Ghosts Next Door

Ghosts Next Door
by Lopaka Kapanui

Mar 22, 2022

Infamy 2022

We lived up in Aiea heights, way up. We could see everything, and it was so majestic, and it always made me know how small we were as human beings. A profound thought for someone who was all of six years of age. Our yard was filled with various plants, ferns, and particular kinds of trees because my parents, aside from their regular jobs, were practitioners of Lāʻau lapaʻau or Hawaiian medicine. They were also Kaula or what we would refer to today as prophets. They were good parents, and they both worked at the Pearl Harbor shipyard, and even as I speak of them today, tears well up with affection for them. I remember when my parents had to work on a Sunday.

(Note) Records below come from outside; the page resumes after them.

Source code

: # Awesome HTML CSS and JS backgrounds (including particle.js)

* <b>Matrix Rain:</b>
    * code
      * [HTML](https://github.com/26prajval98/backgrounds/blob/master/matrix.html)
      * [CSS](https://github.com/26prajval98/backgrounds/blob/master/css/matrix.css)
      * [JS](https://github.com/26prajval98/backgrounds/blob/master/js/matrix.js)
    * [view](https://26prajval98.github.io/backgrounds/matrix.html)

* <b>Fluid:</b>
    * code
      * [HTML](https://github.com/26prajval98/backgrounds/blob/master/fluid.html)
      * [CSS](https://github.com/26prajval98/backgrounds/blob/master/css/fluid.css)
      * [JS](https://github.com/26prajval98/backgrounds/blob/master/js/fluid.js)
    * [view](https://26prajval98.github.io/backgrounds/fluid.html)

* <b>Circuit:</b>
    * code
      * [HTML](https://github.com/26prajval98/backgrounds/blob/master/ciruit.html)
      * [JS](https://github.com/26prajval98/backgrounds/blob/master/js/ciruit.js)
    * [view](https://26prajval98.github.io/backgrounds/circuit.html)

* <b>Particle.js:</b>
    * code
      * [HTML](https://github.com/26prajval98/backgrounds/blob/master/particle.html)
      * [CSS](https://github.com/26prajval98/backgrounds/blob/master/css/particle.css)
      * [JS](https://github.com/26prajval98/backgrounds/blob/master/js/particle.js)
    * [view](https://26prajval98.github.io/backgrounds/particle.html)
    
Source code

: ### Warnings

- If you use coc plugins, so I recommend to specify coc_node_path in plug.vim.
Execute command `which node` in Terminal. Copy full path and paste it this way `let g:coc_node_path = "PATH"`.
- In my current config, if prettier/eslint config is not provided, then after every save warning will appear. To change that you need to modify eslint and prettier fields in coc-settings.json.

My sister and I had to get up early, prepare our own breakfast, and then water the yard, the plants, ferns, and trees.

In the process, we had to remove weeds so they wouldnʻt choke out any of the plants that gave life. The planting and picking and digging up of those items were solely done by my folks; we couldnʻt do any of it until we were properly trained. We were then required to read a book that my parents would set out for us on the living room table when we were done. We could read the book anywhere we wanted as long as we read the book from cover to cover. I had the weird idea to read it on the roof of our house. It was still early and overcast, so the top was not scorching hot. My sister Ester thought it was a bad idea, so she decided to layout a lauhala mat on the grass near the fence so that she could see me and I could see here. She read her biology book and periodically looked up at me to see if I was safe. I know that my mother left out 'A Tree Grows In Brooklyn' because as well as the books she read about our own culture, she was always curious about stories from other cultures. It was her way of trying to better understand the haole people she worked with. My father didnʻt care much for them because of their behavior and how they talked down to other Hawaiians and anyone else who was brown-skinned.

Make no mistake, though, my mother was not a pushover, and she had no fear of any man who tested her mettle, but she felt that trying to understand who a person was, was very important before one decided there was no hope for them. Then youʻre left with no choice but to knock them flat on their back. Working at the Pearl Harbor shipyard was a tricky business, and in a way, because she was a woman, my mother had to be tougher than my father. The story was long, and I found myself nodding off. Finally, I got to the part in the book where the Neelys are moving into their new home next to the overcrowded school, and thatʻs as far as I got. My body relaxed, and the big book gently fell out of my hands. My head came to rest on my arm, and my breathing slowed down. When I woke up, I was lying on the lauhala mat in the yard with Ester and my parents sitting around me. Ester was crying and worried, and my parents were distraught. While at work, my parents were struck with a vision that I fell off the roof and broke my neck. The vision was so strong that they told their foreman that they had to go home because of an accident. They drove up to the house just in time to see me slowly rolling off the roof. My father shot out of the car, ran into the yard, and caught me just in time. Needless to say, my father swatted me on my ʻelemu, but my mother stopped him. "If we didnʻt get here in time and he did break his neck, would you still have hit him then?"

My father realized she was right, and he grabbed me in his arms and cried. My mother and Ester did, too; I cried because I felt so horrible that I made them worry, and I also apologized for doing something so stupid. Thatʻs when we heard the explosions and saw the planes flying around, and some flew overhead. It was Pearl Harbor, where my parents had just come from. We would soon find out that the base was bombed by zero planes sent from the Japanese empire. In hindsight, my parentsʻ vision of my death caused them to come home just in time to save my life, but perhaps my act of stupidity saved theirs? I still think about it, until today.